A look at TotalCAE AI workflows

This week TotalCAE is chairing and facilitating discussions on IT architectures to simplify AI (ML/DL) and ADAS workflows at the Autonomous Vehicles 2019 conference, and this post captures some of our discussions.

Challenges that clients face today with both AI and large scale analytics of ADAS data that we discussed at the workshop include:

The number of analysis tools grows daily, over 500+ packages with conflicting requirements and frequent updates, which are often a challenge for IT to support, or for scientists to move from their workstation to enterprise production.
The IT infrastructure for managing an AI environment is often overly complex to operate, upgrade, and use. Often folks try and implement “Google Scale” solutions in-house for container management which leads to overly complex solutions that suck up time and money to manage if you don’t have both “Google Scale” problems and expertise.
Data management is a key bottleneck, with level 2/3 autonomous cars requiring hundreds of petabytes, and level 5 reported to need Exabytes. Many organizations Data Storage solutions created inflexible storage/compute combos that are difficult to scale and upgrade.
Some folks wanted to see how to get their company to try and utilize AI that are in more traditional industries, and the challenges of getting business cases approved and funded.

For the first few discussion points, TotalCAE has a turnkey AI appliance solution that breaks up the AI problems into a 4 layer architecture that separates compute, storage, container scheduling, and AI software.

Each stack is simple and standalone, and thus easily to independently migrate, upgrade and operate. Layers can be ran on-premise, cloud, or both. The rest of this post will lightly touch on our AI architecture.

Layer 4. Taming AI application complexity with Singularity containers.

The top level of the stack is the hundreds of AI and Data Science applications utilizing Singularity containers. If you are not familiar with containers, see our post on containers for scientific engineering.
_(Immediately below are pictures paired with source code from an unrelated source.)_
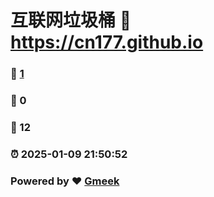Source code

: # 互联网垃圾桶 :link: https://cn177.github.io 
### :page_facing_up: [1](https://cn177.github.io/tag.html) 
### :speech_balloon: 0 
### :hibiscus: 12 
### :alarm_clock: 2025-01-09 21:50:52 
### Powered by :heart: [Gmeek](https://github.com/Meekdai/Gmeek)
Containers can be retrieved from popular software repositories, and can run on-premise or the cloud.

For example, to grab the latest PyTorch from the NVIDIA GPU Accelerated Container Registry is a simple command:

singularity build pytorch3.simg docker://nvcr.io/nvidia/pytorch:19.07-py3

That’s it! You are now ready to run your Pytorch code, as new releases come up you can simply grab the latest container.
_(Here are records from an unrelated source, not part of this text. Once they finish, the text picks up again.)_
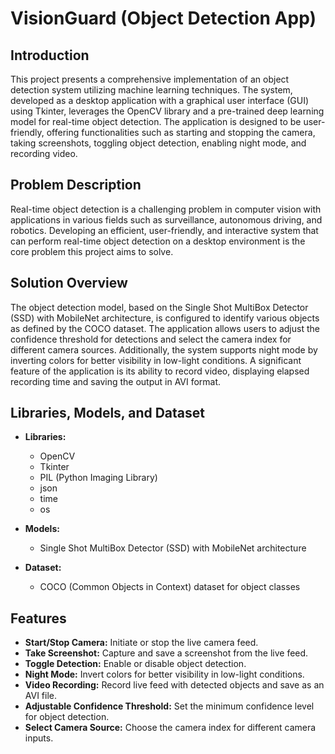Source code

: # VisionGuard (Object Detection App)

## Introduction
This project presents a comprehensive implementation of an object detection system utilizing machine learning techniques. The system, developed as a desktop application with a graphical user interface (GUI) using Tkinter, leverages the OpenCV library and a pre-trained deep learning model for real-time object detection. The application is designed to be user-friendly, offering functionalities such as starting and stopping the camera, taking screenshots, toggling object detection, enabling night mode, and recording video.

## Problem Description
Real-time object detection is a challenging problem in computer vision with applications in various fields such as surveillance, autonomous driving, and robotics. Developing an efficient, user-friendly, and interactive system that can perform real-time object detection on a desktop environment is the core problem this project aims to solve.

## Solution Overview
The object detection model, based on the Single Shot MultiBox Detector (SSD) with MobileNet architecture, is configured to identify various objects as defined by the COCO dataset. The application allows users to adjust the confidence threshold for detections and select the camera index for different camera sources. Additionally, the system supports night mode by inverting colors for better visibility in low-light conditions. A significant feature of the application is its ability to record video, displaying elapsed recording time and saving the output in AVI format.

## Libraries, Models, and Dataset
- **Libraries:**
  - OpenCV
  - Tkinter
  - PIL (Python Imaging Library)
  - json
  - time
  - os

- **Models:**
  - Single Shot MultiBox Detector (SSD) with MobileNet architecture

- **Dataset:**
  - COCO (Common Objects in Context) dataset for object classes

## Features
- **Start/Stop Camera:** Initiate or stop the live camera feed.
- **Take Screenshot:** Capture and save a screenshot from the live feed.
- **Toggle Detection:** Enable or disable object detection.
- **Night Mode:** Invert colors for better visibility in low-light conditions.
- **Video Recording:** Record live feed with detected objects and save as an AVI file.
- **Adjustable Confidence Threshold:** Set the minimum confidence level for object detection.
- **Select Camera Source:** Choose the camera index for different camera inputs.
Layer 3. Powerfully Simple container scheduling.

Often AI clusters have a mix of NVIDIA compute nodes for production Deep Learning, and standalone compute used for analytics and other tasks. These machines are shared among a group of people, and access is generally done via a HPC scheduler that helps apply business logic and sharing of shared resources amongst groups

For example, the most simplest case of running your PyTorch code on a GPU enabled cluster node is as simple as executing the following line:

srun -p gpu singularity exec –nv pytorch.simg python pytorch.py

which will run your PyTorch code on one of the GPU enabled nodes. Classic HPC schedulers are time tested, simpler to operate, and often better suited to data science workflows.

Layer 2. Compute Hardware

A typical AI cluster has a mixture of computes for Deep Learning with multiple NVIDIA Volta cards per server, login nodes, and a mix of compute nodes. All of this hardware is connected via InfiniBand low latency, high bandwidth network for fast access to shared storage.

Layer 1. Storage

In some Big Data architectures compute and storage are co-mingled, this makes it difficult to scale up just storage, or just compute, decreasing flexibility and increasing operational burden and upgrades. These legacy architectures existed before modern technologies such as 200Gb/s InfiniBand (HDR) , NVMe, and distributed filesystems that can solve the “high speed access to data” without all the complexity.

TotalCAE recommends a separate storage data lake with appropriate scale out architecture that does not require downtime or configuration to add storage, and has sufficient network bandwidth to feed data hungry Deep Learning nodes.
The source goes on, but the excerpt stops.